**Exercise description**.
Within the listing below, filter for "texttt" and copy every matching line.

'''

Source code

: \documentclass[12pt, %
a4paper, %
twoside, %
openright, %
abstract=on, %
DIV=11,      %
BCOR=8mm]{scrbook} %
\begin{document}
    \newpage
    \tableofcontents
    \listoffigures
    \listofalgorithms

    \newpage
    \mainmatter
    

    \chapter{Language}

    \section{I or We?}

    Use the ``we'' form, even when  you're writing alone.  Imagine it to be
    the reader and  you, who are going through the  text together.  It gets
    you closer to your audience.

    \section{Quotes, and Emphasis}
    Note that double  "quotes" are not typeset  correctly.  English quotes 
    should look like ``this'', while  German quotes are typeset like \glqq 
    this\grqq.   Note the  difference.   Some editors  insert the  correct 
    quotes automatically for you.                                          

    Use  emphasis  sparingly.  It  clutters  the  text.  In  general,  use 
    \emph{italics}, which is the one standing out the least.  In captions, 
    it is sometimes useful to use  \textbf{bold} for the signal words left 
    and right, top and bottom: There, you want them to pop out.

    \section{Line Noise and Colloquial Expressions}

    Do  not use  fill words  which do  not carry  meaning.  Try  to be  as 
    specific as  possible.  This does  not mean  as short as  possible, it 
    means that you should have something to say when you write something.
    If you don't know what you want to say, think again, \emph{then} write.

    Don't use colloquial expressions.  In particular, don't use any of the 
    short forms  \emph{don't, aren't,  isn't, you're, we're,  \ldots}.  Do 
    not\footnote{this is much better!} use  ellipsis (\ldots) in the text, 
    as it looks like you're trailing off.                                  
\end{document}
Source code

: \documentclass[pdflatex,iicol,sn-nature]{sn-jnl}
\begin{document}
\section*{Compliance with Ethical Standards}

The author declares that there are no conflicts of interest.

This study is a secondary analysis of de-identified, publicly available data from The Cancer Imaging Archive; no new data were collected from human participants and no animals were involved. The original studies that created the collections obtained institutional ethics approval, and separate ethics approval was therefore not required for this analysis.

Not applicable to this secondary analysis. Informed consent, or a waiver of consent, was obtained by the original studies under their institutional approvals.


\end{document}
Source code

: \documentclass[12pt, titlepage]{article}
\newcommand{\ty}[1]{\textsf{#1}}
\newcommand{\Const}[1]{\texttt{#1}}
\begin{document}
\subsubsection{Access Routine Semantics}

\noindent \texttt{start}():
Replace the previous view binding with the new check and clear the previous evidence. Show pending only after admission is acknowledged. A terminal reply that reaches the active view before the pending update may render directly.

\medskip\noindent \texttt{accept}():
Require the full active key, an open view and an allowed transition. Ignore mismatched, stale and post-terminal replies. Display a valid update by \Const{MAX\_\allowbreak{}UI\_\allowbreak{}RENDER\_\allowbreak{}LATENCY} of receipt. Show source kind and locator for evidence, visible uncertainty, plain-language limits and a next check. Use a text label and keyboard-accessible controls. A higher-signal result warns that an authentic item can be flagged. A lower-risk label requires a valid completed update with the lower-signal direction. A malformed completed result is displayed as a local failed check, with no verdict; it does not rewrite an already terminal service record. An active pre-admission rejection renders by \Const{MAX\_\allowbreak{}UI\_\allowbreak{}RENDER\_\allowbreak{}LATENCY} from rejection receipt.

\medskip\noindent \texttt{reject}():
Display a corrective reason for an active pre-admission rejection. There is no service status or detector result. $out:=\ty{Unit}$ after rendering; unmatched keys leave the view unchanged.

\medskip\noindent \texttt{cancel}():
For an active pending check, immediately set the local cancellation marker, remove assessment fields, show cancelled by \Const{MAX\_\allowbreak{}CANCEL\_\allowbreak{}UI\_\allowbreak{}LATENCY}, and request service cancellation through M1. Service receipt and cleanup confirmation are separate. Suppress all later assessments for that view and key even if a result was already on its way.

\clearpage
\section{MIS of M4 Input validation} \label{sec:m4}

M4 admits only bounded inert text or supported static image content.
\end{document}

'''

**Problem solution**.
\newcommand{\Const}[1]{\texttt{#1}}
\noindent \texttt{start}():
\medskip\noindent \texttt{accept}():
\medskip\noindent \texttt{reject}():
\medskip\noindent \texttt{cancel}():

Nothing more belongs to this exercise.